The Conventional Medical Approach to Mental Health is Skewed

Why depression isn’t a medication deficiency—and what one medical student learned by fixing his mental health outside the prescription pad.

Ville Raatikainen

1/13/20263 min read

I had personally struggled with poor mental health for several years, thinking that feeling awful was just “a part of who I am”. Eventually I managed to drag myself into a physician’s office, where I was quickly diagnosed to have severe depression and anxiety, which made me finally understand that my poor mental health was indeed not a part of my personality, but an actual health condition. So, an obvious question arose from that: how can I fix this condition?

With a psychiatrist at the time, we did talk about some details on what could have brought about my mental health issues, but that discussion was honestly very shallow. He didn’t mention how, for example, diet, sleep and social connections could have a major impact, let alone provide any ways of addressing them. Instead, after only seeing the psychiatrist twice, he suggested for me to start using psychiatric drugs to alleviate my condition. I quickly thought that this should not at all be the first path to take, because in my mind I clearly had a lot of things going on that could explain my poor mental health, and addressing them should obviously be the lowest hanging fruit. I stopped seeing the psychiatrist and instead chose my own path to fix my mental health by addressing the issues my psychiatrist mostly ignored. And after a lot of work on myself, I was able to relieve myself from the depression and anxiety without the need for any drugs. The groundwork for this was to face my situation head on and adopt a mindset that it’s going to take work and effort to start feeling better. And then commit to that thought. The means that helped me were dietary changes, improving sleep, giving up intoxicants, altering my perspective on life, aiming and working towards something meaningful, forming healthier social connections, and just overall mentally and habitually working to be a better version of myself.
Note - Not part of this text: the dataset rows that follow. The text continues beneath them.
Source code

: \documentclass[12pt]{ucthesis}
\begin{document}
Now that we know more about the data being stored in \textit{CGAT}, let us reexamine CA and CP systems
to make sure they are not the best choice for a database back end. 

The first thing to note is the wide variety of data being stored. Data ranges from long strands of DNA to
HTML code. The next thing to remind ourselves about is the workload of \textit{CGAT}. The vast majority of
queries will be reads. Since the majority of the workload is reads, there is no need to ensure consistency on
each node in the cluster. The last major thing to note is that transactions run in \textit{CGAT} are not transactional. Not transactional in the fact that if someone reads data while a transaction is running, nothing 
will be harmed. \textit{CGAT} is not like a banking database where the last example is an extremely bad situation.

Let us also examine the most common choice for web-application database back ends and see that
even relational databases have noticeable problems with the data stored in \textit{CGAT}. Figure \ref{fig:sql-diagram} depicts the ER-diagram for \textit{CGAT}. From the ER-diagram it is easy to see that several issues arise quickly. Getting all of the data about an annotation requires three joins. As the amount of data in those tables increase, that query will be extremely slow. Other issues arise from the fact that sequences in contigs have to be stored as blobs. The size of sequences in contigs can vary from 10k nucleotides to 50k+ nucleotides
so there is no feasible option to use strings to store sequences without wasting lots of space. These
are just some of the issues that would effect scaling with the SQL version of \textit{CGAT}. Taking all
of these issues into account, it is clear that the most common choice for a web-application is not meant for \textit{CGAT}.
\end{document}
I have come across a similar story regarding psychiatrists’ or other physicians’ approach to mental health disappointingly often, which is to have medication as a top priority in curing depression and anxiety, without truly addressing potential underlying causes. Lifestyle and life conditions are at best discussed briefly, and the actual focus is on medication, which is considered to be the thing that can cure you. This has always baffled me. In perhaps the vast majority of cases, the first obvious option should be to try non-medical interventions to see what can be done to aid one’s mental health without medications, because depression and anxiety are very often a natural consequence of completely understandable causes: an inflammatory diet, poor sleep, difficult social connections, no goal orientation, lack of responsibility and meaning, past trauma, and so on, whilst psychiatric drugs often have difficult side effects and produce dependency. Depression and anxiety are certainly not caused by a lack of medication, so why should medication be the first option for treating them?
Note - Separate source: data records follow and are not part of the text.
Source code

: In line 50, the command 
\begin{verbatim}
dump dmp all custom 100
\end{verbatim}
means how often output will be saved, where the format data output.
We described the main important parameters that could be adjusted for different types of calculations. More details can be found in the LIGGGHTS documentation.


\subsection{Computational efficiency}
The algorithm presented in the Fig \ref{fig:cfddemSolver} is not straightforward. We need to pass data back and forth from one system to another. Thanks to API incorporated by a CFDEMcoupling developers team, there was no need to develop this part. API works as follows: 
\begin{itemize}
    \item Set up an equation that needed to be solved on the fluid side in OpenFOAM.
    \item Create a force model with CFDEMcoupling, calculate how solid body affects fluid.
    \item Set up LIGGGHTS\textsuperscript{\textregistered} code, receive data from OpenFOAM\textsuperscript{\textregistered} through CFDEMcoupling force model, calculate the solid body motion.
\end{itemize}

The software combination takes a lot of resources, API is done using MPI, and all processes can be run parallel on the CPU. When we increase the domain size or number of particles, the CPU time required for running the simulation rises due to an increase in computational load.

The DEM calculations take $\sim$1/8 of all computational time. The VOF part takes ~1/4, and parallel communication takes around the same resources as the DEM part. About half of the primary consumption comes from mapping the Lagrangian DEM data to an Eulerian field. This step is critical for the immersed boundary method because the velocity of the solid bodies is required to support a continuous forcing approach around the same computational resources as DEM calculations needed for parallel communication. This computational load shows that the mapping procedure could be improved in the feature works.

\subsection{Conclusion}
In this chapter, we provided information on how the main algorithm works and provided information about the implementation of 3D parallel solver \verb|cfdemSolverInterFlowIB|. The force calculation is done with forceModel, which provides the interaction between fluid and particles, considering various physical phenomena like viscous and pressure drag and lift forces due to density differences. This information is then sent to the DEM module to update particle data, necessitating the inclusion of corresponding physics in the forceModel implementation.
I’m currently studying in a medical school, and considering my future as a physician, I’m honestly fortunate to have had such experiences with the medical system, as they’ve shed light on many of the flaws that the current conventional approach to health upholds. Flaws that I’ll work my hardest to fix. In medicine, it’s disappointingly common to treat the symptoms, usually with medication, rather than tackling the root of the problem.

I think it’s very important to shift the paradigm regarding mental health treatment. It should be a physician’s obligation to first see what can be done to improve the patient’s mental health through natural means by addressing the underlying causes, and only if such interventions don’t work, should medication arise as an option. As a patient, this was the approach I desperately needed from my physician yet never received.

Ville Raatikainen is a second year medical student at the University of Helsinki in Finland. He is socially active and plays different sports, all the while focusing on studies he has a passion for.